Work to complete :: Please give back the listing below in full. Change nothing.

Source information ::
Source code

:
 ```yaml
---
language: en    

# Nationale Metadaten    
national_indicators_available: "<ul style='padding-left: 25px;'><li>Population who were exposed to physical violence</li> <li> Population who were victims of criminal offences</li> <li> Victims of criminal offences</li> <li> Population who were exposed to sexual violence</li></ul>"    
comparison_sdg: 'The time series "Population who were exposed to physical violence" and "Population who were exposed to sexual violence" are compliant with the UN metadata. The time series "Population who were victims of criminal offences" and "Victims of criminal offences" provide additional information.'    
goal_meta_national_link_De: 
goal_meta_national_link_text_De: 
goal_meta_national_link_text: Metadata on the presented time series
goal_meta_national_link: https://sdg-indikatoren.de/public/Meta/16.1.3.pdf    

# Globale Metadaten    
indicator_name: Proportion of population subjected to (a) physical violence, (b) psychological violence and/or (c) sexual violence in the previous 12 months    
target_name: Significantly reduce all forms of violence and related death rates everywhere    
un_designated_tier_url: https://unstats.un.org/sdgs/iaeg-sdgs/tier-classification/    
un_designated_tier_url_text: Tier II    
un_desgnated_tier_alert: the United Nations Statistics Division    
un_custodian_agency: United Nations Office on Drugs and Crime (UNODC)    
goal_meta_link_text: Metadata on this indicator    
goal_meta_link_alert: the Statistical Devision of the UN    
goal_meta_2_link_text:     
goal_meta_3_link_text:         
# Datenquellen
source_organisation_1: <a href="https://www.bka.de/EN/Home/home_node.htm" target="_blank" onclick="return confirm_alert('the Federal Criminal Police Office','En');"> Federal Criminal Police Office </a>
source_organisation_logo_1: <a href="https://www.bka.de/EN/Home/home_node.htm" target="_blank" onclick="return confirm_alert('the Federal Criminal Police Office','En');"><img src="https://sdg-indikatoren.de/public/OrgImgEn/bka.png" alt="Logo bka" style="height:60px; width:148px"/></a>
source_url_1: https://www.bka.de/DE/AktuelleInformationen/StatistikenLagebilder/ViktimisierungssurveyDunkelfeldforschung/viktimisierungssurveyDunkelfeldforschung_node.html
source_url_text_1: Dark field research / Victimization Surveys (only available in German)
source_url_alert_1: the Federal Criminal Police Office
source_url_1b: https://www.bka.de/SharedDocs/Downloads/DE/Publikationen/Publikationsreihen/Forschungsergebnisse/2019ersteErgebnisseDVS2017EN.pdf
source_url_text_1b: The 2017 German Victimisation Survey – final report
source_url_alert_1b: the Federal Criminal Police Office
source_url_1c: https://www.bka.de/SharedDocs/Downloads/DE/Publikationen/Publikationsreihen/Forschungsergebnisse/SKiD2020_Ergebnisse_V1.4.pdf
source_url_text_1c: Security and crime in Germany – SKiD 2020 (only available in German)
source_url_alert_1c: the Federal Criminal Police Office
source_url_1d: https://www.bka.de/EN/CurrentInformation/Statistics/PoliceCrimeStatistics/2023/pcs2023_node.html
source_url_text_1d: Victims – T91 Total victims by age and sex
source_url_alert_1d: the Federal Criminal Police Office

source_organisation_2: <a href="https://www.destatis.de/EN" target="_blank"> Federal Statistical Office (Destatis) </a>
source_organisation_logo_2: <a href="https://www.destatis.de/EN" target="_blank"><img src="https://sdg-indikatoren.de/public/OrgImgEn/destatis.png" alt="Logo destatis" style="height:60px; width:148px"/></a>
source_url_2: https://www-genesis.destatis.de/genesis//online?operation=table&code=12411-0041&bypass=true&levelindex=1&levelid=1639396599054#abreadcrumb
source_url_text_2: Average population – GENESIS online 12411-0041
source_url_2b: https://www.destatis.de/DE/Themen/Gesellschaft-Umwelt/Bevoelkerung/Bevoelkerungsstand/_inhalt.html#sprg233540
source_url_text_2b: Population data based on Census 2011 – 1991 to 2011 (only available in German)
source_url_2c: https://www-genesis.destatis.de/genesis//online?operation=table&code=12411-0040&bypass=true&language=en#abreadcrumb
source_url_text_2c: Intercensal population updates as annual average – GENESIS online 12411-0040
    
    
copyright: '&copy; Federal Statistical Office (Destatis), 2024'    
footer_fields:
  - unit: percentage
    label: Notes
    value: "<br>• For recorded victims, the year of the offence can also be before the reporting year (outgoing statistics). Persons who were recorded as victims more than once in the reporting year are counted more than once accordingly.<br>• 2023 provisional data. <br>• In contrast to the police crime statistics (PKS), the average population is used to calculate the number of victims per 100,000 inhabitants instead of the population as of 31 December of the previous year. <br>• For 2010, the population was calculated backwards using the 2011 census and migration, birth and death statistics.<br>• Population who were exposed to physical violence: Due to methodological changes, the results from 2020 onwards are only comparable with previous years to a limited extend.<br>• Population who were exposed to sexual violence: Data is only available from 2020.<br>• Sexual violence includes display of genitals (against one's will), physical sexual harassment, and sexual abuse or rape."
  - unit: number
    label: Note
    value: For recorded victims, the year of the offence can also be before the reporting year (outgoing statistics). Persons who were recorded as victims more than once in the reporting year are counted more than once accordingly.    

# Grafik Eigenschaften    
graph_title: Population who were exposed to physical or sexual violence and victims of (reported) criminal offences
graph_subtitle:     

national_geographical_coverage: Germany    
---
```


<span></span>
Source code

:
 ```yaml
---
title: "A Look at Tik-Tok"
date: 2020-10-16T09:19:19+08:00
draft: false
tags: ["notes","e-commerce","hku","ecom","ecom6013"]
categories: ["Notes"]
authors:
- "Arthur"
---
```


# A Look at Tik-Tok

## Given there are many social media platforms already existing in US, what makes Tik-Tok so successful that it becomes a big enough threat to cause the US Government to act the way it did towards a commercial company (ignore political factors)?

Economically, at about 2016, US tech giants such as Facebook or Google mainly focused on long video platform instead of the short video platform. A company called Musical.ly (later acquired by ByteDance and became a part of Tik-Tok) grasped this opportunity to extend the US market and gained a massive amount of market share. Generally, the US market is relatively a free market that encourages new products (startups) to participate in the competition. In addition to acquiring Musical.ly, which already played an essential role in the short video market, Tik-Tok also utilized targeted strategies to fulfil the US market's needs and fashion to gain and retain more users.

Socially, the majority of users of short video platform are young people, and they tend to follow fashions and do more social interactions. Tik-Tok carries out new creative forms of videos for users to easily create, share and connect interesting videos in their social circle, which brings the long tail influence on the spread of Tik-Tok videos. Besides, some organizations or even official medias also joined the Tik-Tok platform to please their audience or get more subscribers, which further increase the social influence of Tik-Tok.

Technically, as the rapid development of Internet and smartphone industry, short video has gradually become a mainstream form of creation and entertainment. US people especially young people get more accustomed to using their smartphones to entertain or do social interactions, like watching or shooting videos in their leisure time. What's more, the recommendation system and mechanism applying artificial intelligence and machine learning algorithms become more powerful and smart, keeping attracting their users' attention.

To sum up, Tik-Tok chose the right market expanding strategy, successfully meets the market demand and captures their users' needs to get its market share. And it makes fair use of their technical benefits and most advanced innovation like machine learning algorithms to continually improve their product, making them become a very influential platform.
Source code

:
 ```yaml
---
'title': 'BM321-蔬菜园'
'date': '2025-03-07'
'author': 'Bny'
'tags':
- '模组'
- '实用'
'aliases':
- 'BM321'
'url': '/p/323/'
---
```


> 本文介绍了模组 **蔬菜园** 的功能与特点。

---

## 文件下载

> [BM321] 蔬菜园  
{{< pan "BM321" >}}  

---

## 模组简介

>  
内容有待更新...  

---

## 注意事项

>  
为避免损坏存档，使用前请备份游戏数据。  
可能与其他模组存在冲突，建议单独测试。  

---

Output below ::
Source code

:
 ```yaml
---
language: en    

# Nationale Metadaten    
national_indicators_available: "<ul style='padding-left: 25px;'><li>Population who were exposed to physical violence</li> <li> Population who were victims of criminal offences</li> <li> Victims of criminal offences</li> <li> Population who were exposed to sexual violence</li></ul>"    
comparison_sdg: 'The time series "Population who were exposed to physical violence" and "Population who were exposed to sexual violence" are compliant with the UN metadata. The time series "Population who were victims of criminal offences" and "Victims of criminal offences" provide additional information.'    
goal_meta_national_link_De: 
goal_meta_national_link_text_De: 
goal_meta_national_link_text: Metadata on the presented time series
goal_meta_national_link: https://sdg-indikatoren.de/public/Meta/16.1.3.pdf    

# Globale Metadaten    
indicator_name: Proportion of population subjected to (a) physical violence, (b) psychological violence and/or (c) sexual violence in the previous 12 months    
target_name: Significantly reduce all forms of violence and related death rates everywhere    
un_designated_tier_url: https://unstats.un.org/sdgs/iaeg-sdgs/tier-classification/    
un_designated_tier_url_text: Tier II    
un_desgnated_tier_alert: the United Nations Statistics Division    
un_custodian_agency: United Nations Office on Drugs and Crime (UNODC)    
goal_meta_link_text: Metadata on this indicator    
goal_meta_link_alert: the Statistical Devision of the UN    
goal_meta_2_link_text:     
goal_meta_3_link_text:         
# Datenquellen
source_organisation_1: <a href="https://www.bka.de/EN/Home/home_node.htm" target="_blank" onclick="return confirm_alert('the Federal Criminal Police Office','En');"> Federal Criminal Police Office </a>
source_organisation_logo_1: <a href="https://www.bka.de/EN/Home/home_node.htm" target="_blank" onclick="return confirm_alert('the Federal Criminal Police Office','En');"><img src="https://sdg-indikatoren.de/public/OrgImgEn/bka.png" alt="Logo bka" style="height:60px; width:148px"/></a>
source_url_1: https://www.bka.de/DE/AktuelleInformationen/StatistikenLagebilder/ViktimisierungssurveyDunkelfeldforschung/viktimisierungssurveyDunkelfeldforschung_node.html
source_url_text_1: Dark field research / Victimization Surveys (only available in German)
source_url_alert_1: the Federal Criminal Police Office
source_url_1b: https://www.bka.de/SharedDocs/Downloads/DE/Publikationen/Publikationsreihen/Forschungsergebnisse/2019ersteErgebnisseDVS2017EN.pdf
source_url_text_1b: The 2017 German Victimisation Survey – final report
source_url_alert_1b: the Federal Criminal Police Office
source_url_1c: https://www.bka.de/SharedDocs/Downloads/DE/Publikationen/Publikationsreihen/Forschungsergebnisse/SKiD2020_Ergebnisse_V1.4.pdf
source_url_text_1c: Security and crime in Germany – SKiD 2020 (only available in German)
source_url_alert_1c: the Federal Criminal Police Office
source_url_1d: https://www.bka.de/EN/CurrentInformation/Statistics/PoliceCrimeStatistics/2023/pcs2023_node.html
source_url_text_1d: Victims – T91 Total victims by age and sex
source_url_alert_1d: the Federal Criminal Police Office

source_organisation_2: <a href="https://www.destatis.de/EN" target="_blank"> Federal Statistical Office (Destatis) </a>
source_organisation_logo_2: <a href="https://www.destatis.de/EN" target="_blank"><img src="https://sdg-indikatoren.de/public/OrgImgEn/destatis.png" alt="Logo destatis" style="height:60px; width:148px"/></a>
source_url_2: https://www-genesis.destatis.de/genesis//online?operation=table&code=12411-0041&bypass=true&levelindex=1&levelid=1639396599054#abreadcrumb
source_url_text_2: Average population – GENESIS online 12411-0041
source_url_2b: https://www.destatis.de/DE/Themen/Gesellschaft-Umwelt/Bevoelkerung/Bevoelkerungsstand/_inhalt.html#sprg233540
source_url_text_2b: Population data based on Census 2011 – 1991 to 2011 (only available in German)
source_url_2c: https://www-genesis.destatis.de/genesis//online?operation=table&code=12411-0040&bypass=true&language=en#abreadcrumb
source_url_text_2c: Intercensal population updates as annual average – GENESIS online 12411-0040
    
    
copyright: '&copy; Federal Statistical Office (Destatis), 2024'    
footer_fields:
  - unit: percentage
    label: Notes
    value: "<br>• For recorded victims, the year of the offence can also be before the reporting year (outgoing statistics). Persons who were recorded as victims more than once in the reporting year are counted more than once accordingly.<br>• 2023 provisional data. <br>• In contrast to the police crime statistics (PKS), the average population is used to calculate the number of victims per 100,000 inhabitants instead of the population as of 31 December of the previous year. <br>• For 2010, the population was calculated backwards using the 2011 census and migration, birth and death statistics.<br>• Population who were exposed to physical violence: Due to methodological changes, the results from 2020 onwards are only comparable with previous years to a limited extend.<br>• Population who were exposed to sexual violence: Data is only available from 2020.<br>• Sexual violence includes display of genitals (against one's will), physical sexual harassment, and sexual abuse or rape."
  - unit: number
    label: Note
    value: For recorded victims, the year of the offence can also be before the reporting year (outgoing statistics). Persons who were recorded as victims more than once in the reporting year are counted more than once accordingly.    

# Grafik Eigenschaften    
graph_title: Population who were exposed to physical or sexual violence and victims of (reported) criminal offences
graph_subtitle:     

national_geographical_coverage: Germany    
---
```


<span></span>
Source code

:
 ```yaml
---
title: "A Look at Tik-Tok"
date: 2020-10-16T09:19:19+08:00
draft: false
tags: ["notes","e-commerce","hku","ecom","ecom6013"]
categories: ["Notes"]
authors:
- "Arthur"
---
```


# A Look at Tik-Tok

## Given there are many social media platforms already existing in US, what makes Tik-Tok so successful that it becomes a big enough threat to cause the US Government to act the way it did towards a commercial company (ignore political factors)?

Economically, at about 2016, US tech giants such as Facebook or Google mainly focused on long video platform instead of the short video platform. A company called Musical.ly (later acquired by ByteDance and became a part of Tik-Tok) grasped this opportunity to extend the US market and gained a massive amount of market share. Generally, the US market is relatively a free market that encourages new products (startups) to participate in the competition. In addition to acquiring Musical.ly, which already played an essential role in the short video market, Tik-Tok also utilized targeted strategies to fulfil the US market's needs and fashion to gain and retain more users.

Socially, the majority of users of short video platform are young people, and they tend to follow fashions and do more social interactions. Tik-Tok carries out new creative forms of videos for users to easily create, share and connect interesting videos in their social circle, which brings the long tail influence on the spread of Tik-Tok videos. Besides, some organizations or even official medias also joined the Tik-Tok platform to please their audience or get more subscribers, which further increase the social influence of Tik-Tok.

Technically, as the rapid development of Internet and smartphone industry, short video has gradually become a mainstream form of creation and entertainment. US people especially young people get more accustomed to using their smartphones to entertain or do social interactions, like watching or shooting videos in their leisure time. What's more, the recommendation system and mechanism applying artificial intelligence and machine learning algorithms become more powerful and smart, keeping attracting their users' attention.

To sum up, Tik-Tok chose the right market expanding strategy, successfully meets the market demand and captures their users' needs to get its market share. And it makes fair use of their technical benefits and most advanced innovation like machine learning algorithms to continually improve their product, making them become a very influential platform.
Source code

:
 ```yaml
---
'title': 'BM321-蔬菜园'
'date': '2025-03-07'
'author': 'Bny'
'tags':
- '模组'
- '实用'
'aliases':
- 'BM321'
'url': '/p/323/'
---
```


> 本文介绍了模组 **蔬菜园** 的功能与特点。

---

## 文件下载

> [BM321] 蔬菜园  
{{< pan "BM321" >}}  

---

## 模组简介

>  
内容有待更新...  

---

## 注意事项

>  
为避免损坏存档，使用前请备份游戏数据。  
可能与其他模组存在冲突，建议单独测试。  

---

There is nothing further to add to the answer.